Return each entry unchanged.

■ Saved entries:
•••••

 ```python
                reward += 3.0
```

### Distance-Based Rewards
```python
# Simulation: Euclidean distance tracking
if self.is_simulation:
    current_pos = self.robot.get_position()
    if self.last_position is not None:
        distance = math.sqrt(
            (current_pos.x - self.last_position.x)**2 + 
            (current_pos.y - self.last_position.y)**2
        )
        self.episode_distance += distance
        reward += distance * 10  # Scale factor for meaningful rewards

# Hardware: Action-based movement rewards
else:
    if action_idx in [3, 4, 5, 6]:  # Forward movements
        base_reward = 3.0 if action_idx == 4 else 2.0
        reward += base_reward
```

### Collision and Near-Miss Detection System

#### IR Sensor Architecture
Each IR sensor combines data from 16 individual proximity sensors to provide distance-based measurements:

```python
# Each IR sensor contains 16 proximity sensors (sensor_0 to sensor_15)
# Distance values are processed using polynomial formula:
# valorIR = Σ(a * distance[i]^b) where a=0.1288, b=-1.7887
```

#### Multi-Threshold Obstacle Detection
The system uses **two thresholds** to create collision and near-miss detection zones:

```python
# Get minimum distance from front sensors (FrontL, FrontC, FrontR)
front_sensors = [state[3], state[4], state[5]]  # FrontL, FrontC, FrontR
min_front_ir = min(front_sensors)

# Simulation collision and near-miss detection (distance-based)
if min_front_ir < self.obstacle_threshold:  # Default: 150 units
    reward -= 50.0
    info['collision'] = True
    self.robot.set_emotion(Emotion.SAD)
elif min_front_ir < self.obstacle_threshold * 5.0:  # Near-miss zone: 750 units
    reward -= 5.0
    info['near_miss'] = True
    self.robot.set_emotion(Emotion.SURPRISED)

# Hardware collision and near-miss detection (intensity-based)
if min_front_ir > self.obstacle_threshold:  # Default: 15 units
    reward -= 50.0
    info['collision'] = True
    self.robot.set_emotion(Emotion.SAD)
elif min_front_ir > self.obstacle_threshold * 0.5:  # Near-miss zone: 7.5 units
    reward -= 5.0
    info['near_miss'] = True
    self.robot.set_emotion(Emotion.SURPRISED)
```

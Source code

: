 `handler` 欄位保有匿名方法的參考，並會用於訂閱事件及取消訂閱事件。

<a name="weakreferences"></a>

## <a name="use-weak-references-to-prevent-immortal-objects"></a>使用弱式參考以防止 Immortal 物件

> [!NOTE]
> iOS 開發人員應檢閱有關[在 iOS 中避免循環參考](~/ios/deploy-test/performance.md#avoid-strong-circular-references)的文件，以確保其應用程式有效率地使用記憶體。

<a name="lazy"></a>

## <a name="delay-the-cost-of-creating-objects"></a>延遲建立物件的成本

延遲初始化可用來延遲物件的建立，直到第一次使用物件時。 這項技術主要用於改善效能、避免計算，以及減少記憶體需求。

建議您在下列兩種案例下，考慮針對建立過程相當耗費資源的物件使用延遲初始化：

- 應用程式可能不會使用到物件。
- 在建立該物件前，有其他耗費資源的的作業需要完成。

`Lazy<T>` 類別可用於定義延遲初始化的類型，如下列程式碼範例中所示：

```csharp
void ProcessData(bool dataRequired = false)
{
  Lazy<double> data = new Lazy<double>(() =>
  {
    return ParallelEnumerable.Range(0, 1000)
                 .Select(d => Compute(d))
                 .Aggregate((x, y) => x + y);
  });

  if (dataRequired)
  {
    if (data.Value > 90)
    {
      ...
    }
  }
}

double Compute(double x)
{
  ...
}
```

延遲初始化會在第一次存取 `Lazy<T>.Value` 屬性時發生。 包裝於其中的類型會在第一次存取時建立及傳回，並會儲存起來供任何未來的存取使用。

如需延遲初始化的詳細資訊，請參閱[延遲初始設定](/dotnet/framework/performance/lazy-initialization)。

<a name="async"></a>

•••••

■ TASK OUTPUT:
 ```python
                reward += 3.0
```

### Distance-Based Rewards
```python
# Simulation: Euclidean distance tracking
if self.is_simulation:
    current_pos = self.robot.get_position()
    if self.last_position is not None:
        distance = math.sqrt(
            (current_pos.x - self.last_position.x)**2 + 
            (current_pos.y - self.last_position.y)**2
        )
        self.episode_distance += distance
        reward += distance * 10  # Scale factor for meaningful rewards

# Hardware: Action-based movement rewards
else:
    if action_idx in [3, 4, 5, 6]:  # Forward movements
        base_reward = 3.0 if action_idx == 4 else 2.0
        reward += base_reward
```

### Collision and Near-Miss Detection System

#### IR Sensor Architecture
Each IR sensor combines data from 16 individual proximity sensors to provide distance-based measurements:

```python
# Each IR sensor contains 16 proximity sensors (sensor_0 to sensor_15)
# Distance values are processed using polynomial formula:
# valorIR = Σ(a * distance[i]^b) where a=0.1288, b=-1.7887
```

#### Multi-Threshold Obstacle Detection
The system uses **two thresholds** to create collision and near-miss detection zones:

```python
# Get minimum distance from front sensors (FrontL, FrontC, FrontR)
front_sensors = [state[3], state[4], state[5]]  # FrontL, FrontC, FrontR
min_front_ir = min(front_sensors)

# Simulation collision and near-miss detection (distance-based)
if min_front_ir < self.obstacle_threshold:  # Default: 150 units
    reward -= 50.0
    info['collision'] = True
    self.robot.set_emotion(Emotion.SAD)
elif min_front_ir < self.obstacle_threshold * 5.0:  # Near-miss zone: 750 units
    reward -= 5.0
    info['near_miss'] = True
    self.robot.set_emotion(Emotion.SURPRISED)

# Hardware collision and near-miss detection (intensity-based)
if min_front_ir > self.obstacle_threshold:  # Default: 15 units
    reward -= 50.0
    info['collision'] = True
    self.robot.set_emotion(Emotion.SAD)
elif min_front_ir > self.obstacle_threshold * 0.5:  # Near-miss zone: 7.5 units
    reward -= 5.0
    info['near_miss'] = True
    self.robot.set_emotion(Emotion.SURPRISED)
```

Source code

: `handler` 欄位保有匿名方法的參考，並會用於訂閱事件及取消訂閱事件。

<a name="weakreferences"></a>

## <a name="use-weak-references-to-prevent-immortal-objects"></a>使用弱式參考以防止 Immortal 物件

> [!NOTE]
> iOS 開發人員應檢閱有關[在 iOS 中避免循環參考](~/ios/deploy-test/performance.md#avoid-strong-circular-references)的文件，以確保其應用程式有效率地使用記憶體。

<a name="lazy"></a>

## <a name="delay-the-cost-of-creating-objects"></a>延遲建立物件的成本

延遲初始化可用來延遲物件的建立，直到第一次使用物件時。 這項技術主要用於改善效能、避免計算，以及減少記憶體需求。

建議您在下列兩種案例下，考慮針對建立過程相當耗費資源的物件使用延遲初始化：

- 應用程式可能不會使用到物件。
- 在建立該物件前，有其他耗費資源的的作業需要完成。

`Lazy<T>` 類別可用於定義延遲初始化的類型，如下列程式碼範例中所示：

```csharp
void ProcessData(bool dataRequired = false)
{
  Lazy<double> data = new Lazy<double>(() =>
  {
    return ParallelEnumerable.Range(0, 1000)
                 .Select(d => Compute(d))
                 .Aggregate((x, y) => x + y);
  });

  if (dataRequired)
  {
    if (data.Value > 90)
    {
      ...
    }
  }
}

double Compute(double x)
{
  ...
}
```

延遲初始化會在第一次存取 `Lazy<T>.Value` 屬性時發生。 包裝於其中的類型會在第一次存取時建立及傳回，並會儲存起來供任何未來的存取使用。

如需延遲初始化的詳細資訊，請參閱[延遲初始設定](/dotnet/framework/performance/lazy-initialization)。

<a name="async"></a>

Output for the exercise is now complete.